Connaissez-vous le village de Klein Gent ? Il ne se trouve pas sur les rives de la Lys, mais sur un plateau rocheux et aride, à quelques dizaines de kilomètres de la frontière turco-syrienne. Entièrement composé de conteneurs, ce village abrite aussi une école, une bibliothèque et même une chillroom. Ce sont toutefois les noms de ses rues qui frappent le plus les habitants par leur caractère exotique: Sleepstraat, Wondelgemstraat, Bevrijdingslaan… Autant d’appellations que Klein Gent doit à sa ville-mère flamande, Gand, où la communauté turque a pris l’initiative, à la suite du séisme de 2023, d’orchestrer une vaste campagne de solidarité.

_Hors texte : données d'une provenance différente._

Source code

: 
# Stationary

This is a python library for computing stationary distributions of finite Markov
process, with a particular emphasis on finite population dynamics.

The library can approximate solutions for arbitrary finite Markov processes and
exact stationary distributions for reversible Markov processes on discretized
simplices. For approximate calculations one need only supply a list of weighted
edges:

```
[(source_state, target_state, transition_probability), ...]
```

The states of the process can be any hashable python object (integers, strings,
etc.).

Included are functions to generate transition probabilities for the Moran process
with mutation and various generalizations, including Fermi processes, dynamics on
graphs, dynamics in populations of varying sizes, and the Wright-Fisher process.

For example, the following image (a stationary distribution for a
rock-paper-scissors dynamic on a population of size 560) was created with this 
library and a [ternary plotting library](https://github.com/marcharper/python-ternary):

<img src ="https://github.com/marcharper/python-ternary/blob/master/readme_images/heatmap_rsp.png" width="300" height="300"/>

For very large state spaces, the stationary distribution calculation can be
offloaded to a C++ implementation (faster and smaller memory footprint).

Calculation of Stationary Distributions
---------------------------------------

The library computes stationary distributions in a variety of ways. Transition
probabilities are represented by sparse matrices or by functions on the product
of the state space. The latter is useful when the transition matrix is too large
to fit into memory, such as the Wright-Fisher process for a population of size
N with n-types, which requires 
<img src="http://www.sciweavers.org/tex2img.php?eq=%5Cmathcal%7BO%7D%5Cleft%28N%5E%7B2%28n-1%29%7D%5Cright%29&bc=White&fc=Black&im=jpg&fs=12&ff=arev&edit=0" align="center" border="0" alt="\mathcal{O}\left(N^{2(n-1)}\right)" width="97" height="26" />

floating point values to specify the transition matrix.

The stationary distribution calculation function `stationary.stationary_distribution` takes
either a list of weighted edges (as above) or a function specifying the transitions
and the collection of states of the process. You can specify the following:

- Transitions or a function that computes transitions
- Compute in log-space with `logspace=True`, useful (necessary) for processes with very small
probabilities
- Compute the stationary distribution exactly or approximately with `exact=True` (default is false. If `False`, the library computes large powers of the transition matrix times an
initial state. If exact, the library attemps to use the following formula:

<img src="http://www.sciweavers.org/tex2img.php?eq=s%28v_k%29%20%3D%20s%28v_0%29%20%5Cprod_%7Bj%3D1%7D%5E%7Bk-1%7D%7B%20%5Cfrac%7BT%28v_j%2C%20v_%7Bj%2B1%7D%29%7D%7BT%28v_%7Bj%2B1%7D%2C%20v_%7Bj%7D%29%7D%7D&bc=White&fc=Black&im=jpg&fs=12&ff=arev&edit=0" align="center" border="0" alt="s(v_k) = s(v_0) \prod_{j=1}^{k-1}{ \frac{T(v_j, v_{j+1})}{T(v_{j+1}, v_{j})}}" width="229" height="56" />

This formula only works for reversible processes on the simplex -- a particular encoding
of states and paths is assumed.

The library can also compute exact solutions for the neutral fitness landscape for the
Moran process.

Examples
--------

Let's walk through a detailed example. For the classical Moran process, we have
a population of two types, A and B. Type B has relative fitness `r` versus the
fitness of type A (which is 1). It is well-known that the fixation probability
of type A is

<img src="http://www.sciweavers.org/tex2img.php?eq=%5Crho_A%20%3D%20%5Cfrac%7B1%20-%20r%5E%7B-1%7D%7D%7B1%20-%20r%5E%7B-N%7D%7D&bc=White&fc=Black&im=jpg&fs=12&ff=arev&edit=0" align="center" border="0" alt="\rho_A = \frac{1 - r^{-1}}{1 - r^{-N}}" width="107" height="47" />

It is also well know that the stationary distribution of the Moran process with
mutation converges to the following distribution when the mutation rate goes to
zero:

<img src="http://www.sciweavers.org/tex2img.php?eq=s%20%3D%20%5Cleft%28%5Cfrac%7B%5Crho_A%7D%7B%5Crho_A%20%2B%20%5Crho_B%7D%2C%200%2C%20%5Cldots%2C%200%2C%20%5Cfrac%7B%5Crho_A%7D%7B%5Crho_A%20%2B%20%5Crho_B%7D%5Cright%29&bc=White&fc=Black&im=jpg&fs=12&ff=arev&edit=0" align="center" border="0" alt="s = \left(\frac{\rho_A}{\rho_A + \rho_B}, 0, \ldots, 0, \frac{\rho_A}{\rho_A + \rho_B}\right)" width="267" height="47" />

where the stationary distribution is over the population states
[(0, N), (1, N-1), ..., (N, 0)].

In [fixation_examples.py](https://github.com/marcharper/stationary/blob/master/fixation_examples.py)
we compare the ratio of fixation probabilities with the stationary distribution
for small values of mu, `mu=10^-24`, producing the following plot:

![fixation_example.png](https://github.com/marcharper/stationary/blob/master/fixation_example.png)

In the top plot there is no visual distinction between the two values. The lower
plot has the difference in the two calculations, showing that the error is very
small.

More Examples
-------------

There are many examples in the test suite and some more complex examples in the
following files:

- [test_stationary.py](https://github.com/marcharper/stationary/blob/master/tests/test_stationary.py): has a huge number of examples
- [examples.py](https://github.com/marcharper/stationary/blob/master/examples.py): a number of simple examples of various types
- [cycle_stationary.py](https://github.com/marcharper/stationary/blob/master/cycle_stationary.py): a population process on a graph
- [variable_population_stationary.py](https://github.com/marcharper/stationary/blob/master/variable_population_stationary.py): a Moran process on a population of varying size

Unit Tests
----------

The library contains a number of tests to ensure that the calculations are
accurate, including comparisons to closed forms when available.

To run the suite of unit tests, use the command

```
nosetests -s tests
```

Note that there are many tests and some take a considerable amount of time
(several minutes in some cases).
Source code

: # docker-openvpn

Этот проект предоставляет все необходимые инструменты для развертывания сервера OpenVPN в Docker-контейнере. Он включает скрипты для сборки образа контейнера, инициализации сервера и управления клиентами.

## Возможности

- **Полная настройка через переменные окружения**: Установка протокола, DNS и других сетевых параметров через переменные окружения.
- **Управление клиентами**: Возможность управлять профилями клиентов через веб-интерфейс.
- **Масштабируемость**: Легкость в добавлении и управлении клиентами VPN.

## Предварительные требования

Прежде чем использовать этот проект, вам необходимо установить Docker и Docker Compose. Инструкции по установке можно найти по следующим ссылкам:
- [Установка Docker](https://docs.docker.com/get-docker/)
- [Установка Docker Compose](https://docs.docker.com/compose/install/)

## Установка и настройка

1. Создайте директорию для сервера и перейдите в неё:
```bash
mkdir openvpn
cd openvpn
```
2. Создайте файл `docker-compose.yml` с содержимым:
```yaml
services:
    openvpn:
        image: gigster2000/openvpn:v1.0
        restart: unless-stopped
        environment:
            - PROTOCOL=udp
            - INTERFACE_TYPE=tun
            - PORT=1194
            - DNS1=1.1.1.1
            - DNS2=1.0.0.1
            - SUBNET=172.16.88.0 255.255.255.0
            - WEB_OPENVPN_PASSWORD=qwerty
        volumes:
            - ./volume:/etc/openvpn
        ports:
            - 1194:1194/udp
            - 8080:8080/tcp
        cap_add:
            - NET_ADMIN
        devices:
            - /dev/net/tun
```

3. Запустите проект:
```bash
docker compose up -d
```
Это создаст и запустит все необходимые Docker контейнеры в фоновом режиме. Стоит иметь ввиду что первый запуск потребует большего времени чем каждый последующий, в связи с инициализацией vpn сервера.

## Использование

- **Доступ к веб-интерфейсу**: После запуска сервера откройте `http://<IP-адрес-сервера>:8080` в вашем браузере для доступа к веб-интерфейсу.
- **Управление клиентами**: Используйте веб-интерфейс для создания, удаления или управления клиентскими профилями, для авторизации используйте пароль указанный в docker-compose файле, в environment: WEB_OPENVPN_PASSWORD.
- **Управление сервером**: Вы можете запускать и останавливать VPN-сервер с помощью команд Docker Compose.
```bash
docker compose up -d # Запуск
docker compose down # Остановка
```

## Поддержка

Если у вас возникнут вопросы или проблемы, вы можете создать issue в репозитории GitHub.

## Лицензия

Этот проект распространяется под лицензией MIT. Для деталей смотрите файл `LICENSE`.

Singulièrement, l’un des moteurs de cette mobilisation était l’asbl Burgerplicht, une association engagée en faveur d’une société gantoise plus inclusive. Mettre sur pied, ici en Belgique, des projets visant à favoriser l’émancipation des minorités et construire, là-bas en Turquie, des villages d’urgence pour des personnes sans abri: ces deux engagements peuvent sembler contradictoires. Klein Gent est pourtant loin d’être un cas isolé. Au contraire, il illustre clairement la nouvelle orientation prise aujourd’hui par la philanthropie diasporique en Europe.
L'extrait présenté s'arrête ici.